© Today we watched 2 events at the senior Olympics. Our hotel was a hoot—at breakfast, there were all these old people (these folks were easily in their 70s) sitting around drinking coffee and eating the danishes, talking about their triathlon split times, how high they could vault, racing tactics, etc.
©We headed off to watch mom in her racewalking event first. D, J and I were late in arriving because of some highway antics and a 2-mile-walk from the parking area to the starting line of the race. It was just as well because the race got off to a false start because someone forgot to tell the walkers to turn at the 1km mark. So they just kept going. Uphill. In the summer heat. Finally someone chased down the old folks racewalking into the wild blue yonder, and rallied them back to the start to try it again.
©After the race, mom & dad drove on to Montreal. The rest of us wandered around Pittsburgh for the afternoon until time for the volleyball game. The event was in an un-air-conditioned gym with no working fans. So it was 10 games running at a time, the youngest player was 55, and the oldest was Who Knows how old—easily in their 80s—in a 100+ degree gymacafetorium. The youngster spectators (aka us) whined about the heat. The old folks laughed at the heat and played on. Jess’s mom and grandmother played hard. It was fun, in spite of the heat.

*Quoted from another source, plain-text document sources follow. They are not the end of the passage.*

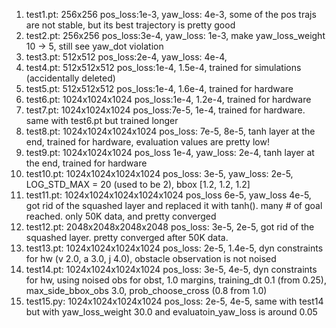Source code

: 1. test1.pt: 256x256 pos_loss:1e-3, yaw_loss: 4e-3, some of the pos trajs are not stable, but its best trajectory is pretty good
2. test2.pt: 256x256 pos_loss:3e-4, yaw_loss: 1e-3, make yaw_loss_weight 10 -> 5, still see yaw_dot violation
3. test3.pt: 512x512 pos_loss:2e-4, yaw_loss: 4e-4, 
4. test4.pt: 512x512x512 pos_loss:1e-4, 1.5e-4, trained for simulations (accidentally deleted)
5. test5.pt: 512x512x512 pos_loss:1e-4, 1.6e-4, trained for hardware
6. test6.pt: 1024x1024x1024 pos_loss:1e-4, 1.2e-4, trained for hardware
7. test7.pt: 1024x1024x1024 pos_loss:7e-5, 1e-4, trained for hardware. same with test6.pt but trained longer
8. test8.pt: 1024x1024x1024x1024 pos_loss: 7e-5, 8e-5, tanh layer at the end, trained for hardware, evaluation values are pretty low!
9. test9.pt: 1024x1024x1024 pos_loss 1e-4, yaw_loss: 2e-4, tanh layer at the end, trained for hardware
10. test10.pt: 1024x1024x1024x1024 pos_loss: 3e-5, yaw_loss: 2e-5, LOG_STD_MAX = 20 (used to be 2), bbox [1.2, 1.2, 1.2]
11. test11.pt: 1024x1024x1024x1024x1024 pos_loss 6e-5, yaw_loss 4e-5, got rid of the squashed layer and replaced it with tanh(). many # of goal reached. only 50K data, and pretty converged
12. test12.pt: 2048x2048x2048x2048 pos_loss: 3e-5, 2e-5, got rid of the squashed layer. pretty converged after 50K data.
13. test13.pt: 1024x1024x1024x1024 pos_loss: 2e-5, 1.4e-5, dyn constraints for hw (v 2.0, a 3.0, j 4.0), obstacle observation is not noised
14. test14.pt: 1024x1024x1024x1024 pos_loss: 3e-5, 4e-5, dyn constraints for hw, using noised obs for obst, 1.0 margins, training_dt 0.1 (from 0.25), max_side_bbox_obs 3.0, prob_choose_cross (0.8 from 1.0)
15. test15.py: 1024x1024x1024x1024 pos_loss: 2e-5, 4e-5, same with test14 but with yaw_loss_weight 30.0 and evaluatoin_yaw_loss is around 0.05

©BTW- Spiderstan’s bike race was 2 days before we arrived. He took 3rd place- go Dad!!!
©Then we drove to Montreal. We got in at almost 3:30 am. At the border crossing, the customs agent asked Dan where we were from. Response: “uuuuuuuuuh…..” (and from the back seats: “NORTH CAROLINA!!”) then he asked how long we’d be in Canada. Response: “Uuuuuuuuuh…… two…..uhhhhhh…..weeks”
(J) We had a ton of fun watching Susie and my mom and Nana show their stuff! We’re sorry we missed Stanton’s awesome performance, but we know he rocked! Also, goddess of Magnesia, pray for us!
(T) I was back in RDU at work with senioritis.
(E) I tried to sleep a bit but failed. I did have the best coffee of the trip that morning. Who’da thought.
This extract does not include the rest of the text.